部隊編成完結

独立軍事評論、2002年3月14日

 イラクとの戦争を前に、アメリカの軍事・政治指導部は、軍事行動の開始日時の延期に疑いなく影響した一連の重大な対外政策性問題に直面した。サダム・フセイン体制に対する武力の使用を承認する決議の国連安全保障理事会による採択は、現在、非常に怪しくなっている。フランス、ドイツ、中国は、恐らく、これを支持しまい。外務相イーゴリ・イワノフが、いかなる事情の下でもモスクワがバグダッドに対する軍事作戦を支持しない と口頭で表明したロシアは、イラク問題の特に決定的な比較的「武力的」な解決方法に同調している。それ故、若干の専門家は、ロシア連邦、フランス及び中国が 拒否権を行使すると既に表明したため、国連安保理での決議の表決が米国にとって意味をなさないと考えがちである。

 この関係において、若干の情報筋は、米国とその同盟国のイラク侵入開始日時を2003年3月18日から23日の間と挙げている。

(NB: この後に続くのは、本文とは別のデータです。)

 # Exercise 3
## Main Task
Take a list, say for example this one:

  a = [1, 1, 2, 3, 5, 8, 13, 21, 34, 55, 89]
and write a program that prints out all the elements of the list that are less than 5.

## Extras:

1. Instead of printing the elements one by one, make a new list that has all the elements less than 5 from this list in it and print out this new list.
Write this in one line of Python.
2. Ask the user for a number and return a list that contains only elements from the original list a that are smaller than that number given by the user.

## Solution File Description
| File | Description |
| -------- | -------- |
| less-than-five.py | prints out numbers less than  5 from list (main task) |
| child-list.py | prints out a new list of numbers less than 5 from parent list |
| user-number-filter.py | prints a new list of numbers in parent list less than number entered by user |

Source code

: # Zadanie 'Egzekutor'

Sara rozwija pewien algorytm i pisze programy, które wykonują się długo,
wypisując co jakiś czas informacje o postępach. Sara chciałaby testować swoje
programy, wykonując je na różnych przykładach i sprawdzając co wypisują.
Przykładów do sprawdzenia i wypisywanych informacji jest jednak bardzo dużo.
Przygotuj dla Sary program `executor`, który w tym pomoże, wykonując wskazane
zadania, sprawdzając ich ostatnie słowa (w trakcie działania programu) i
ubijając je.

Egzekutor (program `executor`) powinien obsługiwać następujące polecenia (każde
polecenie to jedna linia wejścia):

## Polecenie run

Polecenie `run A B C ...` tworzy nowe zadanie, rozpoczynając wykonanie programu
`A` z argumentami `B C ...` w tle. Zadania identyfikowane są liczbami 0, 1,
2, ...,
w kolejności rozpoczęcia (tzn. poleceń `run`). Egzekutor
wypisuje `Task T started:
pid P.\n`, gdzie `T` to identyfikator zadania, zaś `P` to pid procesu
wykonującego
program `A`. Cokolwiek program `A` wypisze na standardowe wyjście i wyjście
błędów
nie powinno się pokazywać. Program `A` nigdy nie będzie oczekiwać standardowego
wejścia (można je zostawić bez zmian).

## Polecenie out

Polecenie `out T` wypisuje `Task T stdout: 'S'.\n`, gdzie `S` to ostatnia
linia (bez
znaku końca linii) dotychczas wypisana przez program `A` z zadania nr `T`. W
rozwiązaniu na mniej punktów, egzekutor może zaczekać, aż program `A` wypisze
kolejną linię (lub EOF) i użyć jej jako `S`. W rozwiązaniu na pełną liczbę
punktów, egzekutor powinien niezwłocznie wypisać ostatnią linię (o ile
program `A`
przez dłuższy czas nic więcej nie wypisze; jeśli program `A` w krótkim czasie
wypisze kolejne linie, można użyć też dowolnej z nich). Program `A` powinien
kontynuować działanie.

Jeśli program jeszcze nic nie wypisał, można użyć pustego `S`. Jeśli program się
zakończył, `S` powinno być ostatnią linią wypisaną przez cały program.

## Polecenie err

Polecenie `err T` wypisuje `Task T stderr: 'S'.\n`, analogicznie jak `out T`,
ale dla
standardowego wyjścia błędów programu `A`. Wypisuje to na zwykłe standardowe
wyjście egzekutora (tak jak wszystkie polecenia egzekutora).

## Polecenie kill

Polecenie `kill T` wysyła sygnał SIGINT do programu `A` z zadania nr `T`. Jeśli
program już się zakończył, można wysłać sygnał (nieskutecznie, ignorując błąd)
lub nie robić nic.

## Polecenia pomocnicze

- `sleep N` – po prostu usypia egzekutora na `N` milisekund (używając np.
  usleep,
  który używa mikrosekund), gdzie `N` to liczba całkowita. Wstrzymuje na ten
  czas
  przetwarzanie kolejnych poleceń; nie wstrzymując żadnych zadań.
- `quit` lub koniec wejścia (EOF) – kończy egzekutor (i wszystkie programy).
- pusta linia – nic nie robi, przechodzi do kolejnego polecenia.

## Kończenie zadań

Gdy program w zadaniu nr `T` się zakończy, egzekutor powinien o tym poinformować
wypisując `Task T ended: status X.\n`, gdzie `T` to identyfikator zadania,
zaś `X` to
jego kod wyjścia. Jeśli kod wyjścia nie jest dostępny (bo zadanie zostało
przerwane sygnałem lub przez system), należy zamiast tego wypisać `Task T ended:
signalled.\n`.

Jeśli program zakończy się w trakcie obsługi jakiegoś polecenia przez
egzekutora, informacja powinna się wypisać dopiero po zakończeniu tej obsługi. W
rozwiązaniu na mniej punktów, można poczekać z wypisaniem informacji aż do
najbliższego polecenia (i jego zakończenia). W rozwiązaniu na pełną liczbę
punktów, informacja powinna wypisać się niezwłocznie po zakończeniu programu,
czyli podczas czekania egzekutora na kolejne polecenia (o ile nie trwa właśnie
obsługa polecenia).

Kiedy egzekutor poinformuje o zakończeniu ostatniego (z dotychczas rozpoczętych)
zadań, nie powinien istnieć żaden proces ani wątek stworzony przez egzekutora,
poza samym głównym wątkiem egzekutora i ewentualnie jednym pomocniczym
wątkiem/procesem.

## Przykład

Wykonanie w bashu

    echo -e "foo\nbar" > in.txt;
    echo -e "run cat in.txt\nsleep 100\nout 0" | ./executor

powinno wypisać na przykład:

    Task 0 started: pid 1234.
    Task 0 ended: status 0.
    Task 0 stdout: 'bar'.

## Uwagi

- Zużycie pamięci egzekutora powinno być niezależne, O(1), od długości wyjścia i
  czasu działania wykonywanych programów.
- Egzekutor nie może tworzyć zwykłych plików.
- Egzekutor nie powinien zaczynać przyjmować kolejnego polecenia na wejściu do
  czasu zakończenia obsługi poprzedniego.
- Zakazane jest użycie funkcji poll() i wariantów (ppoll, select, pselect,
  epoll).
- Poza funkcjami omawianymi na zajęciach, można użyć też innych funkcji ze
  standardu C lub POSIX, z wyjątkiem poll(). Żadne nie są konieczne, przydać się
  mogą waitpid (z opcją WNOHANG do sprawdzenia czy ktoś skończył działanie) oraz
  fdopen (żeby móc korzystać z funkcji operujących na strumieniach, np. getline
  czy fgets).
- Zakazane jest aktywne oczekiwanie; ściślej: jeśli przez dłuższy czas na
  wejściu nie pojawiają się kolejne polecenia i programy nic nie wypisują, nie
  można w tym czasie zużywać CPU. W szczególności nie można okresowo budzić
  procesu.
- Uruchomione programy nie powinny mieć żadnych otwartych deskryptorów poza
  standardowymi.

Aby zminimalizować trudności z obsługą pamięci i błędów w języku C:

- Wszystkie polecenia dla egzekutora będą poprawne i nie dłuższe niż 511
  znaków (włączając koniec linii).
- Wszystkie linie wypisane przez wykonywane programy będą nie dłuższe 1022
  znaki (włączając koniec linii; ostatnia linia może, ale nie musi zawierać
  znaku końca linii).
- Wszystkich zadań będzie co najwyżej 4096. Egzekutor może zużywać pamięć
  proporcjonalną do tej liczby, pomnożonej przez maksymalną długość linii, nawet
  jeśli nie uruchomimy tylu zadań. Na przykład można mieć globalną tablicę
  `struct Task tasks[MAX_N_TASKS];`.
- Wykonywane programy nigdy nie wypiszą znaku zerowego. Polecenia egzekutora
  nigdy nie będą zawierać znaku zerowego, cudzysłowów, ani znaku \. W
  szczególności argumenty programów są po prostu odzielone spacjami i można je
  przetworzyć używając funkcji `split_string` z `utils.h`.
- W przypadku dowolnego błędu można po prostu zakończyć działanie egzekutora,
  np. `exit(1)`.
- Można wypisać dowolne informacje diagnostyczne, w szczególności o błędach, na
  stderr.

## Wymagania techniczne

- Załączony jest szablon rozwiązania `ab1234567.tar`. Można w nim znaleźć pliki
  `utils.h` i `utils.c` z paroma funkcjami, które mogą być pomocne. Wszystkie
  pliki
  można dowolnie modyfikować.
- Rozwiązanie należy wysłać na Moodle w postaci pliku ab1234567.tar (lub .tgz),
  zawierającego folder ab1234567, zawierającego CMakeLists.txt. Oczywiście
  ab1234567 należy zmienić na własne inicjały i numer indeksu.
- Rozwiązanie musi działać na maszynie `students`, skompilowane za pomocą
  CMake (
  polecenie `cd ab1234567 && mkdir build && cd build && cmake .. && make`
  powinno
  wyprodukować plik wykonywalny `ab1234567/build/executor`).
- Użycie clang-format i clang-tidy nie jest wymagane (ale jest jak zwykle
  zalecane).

 軍事専門家は、仮名称「ショックと動揺」を受けたイラクに対する来るべき軍事作戦が、半月以下で終わると考えている。ペルシャ湾での今回の戦争の第1段階は、約30日掛かるだろう。毎日、イラクの施設に対して、海上及び空中発射型精密巡航ミサイル400〜500発が発射されるだろう。この1ヶ月間で、イラクの軍事潜在力は、完全に撃滅されるものと、軍事アナリストは予想している。第2段階過程において、アメリカ連合軍は、B-52H及びB-2A爆撃機を使用しつつ、空中からのイラク軍の完全掃討を行う。ある情報によれば、米空軍指導部は、「ステルス」技術を使用した20機以上のB-2Aを使用して、交替しながら、常時空中に滞在させることを計画している。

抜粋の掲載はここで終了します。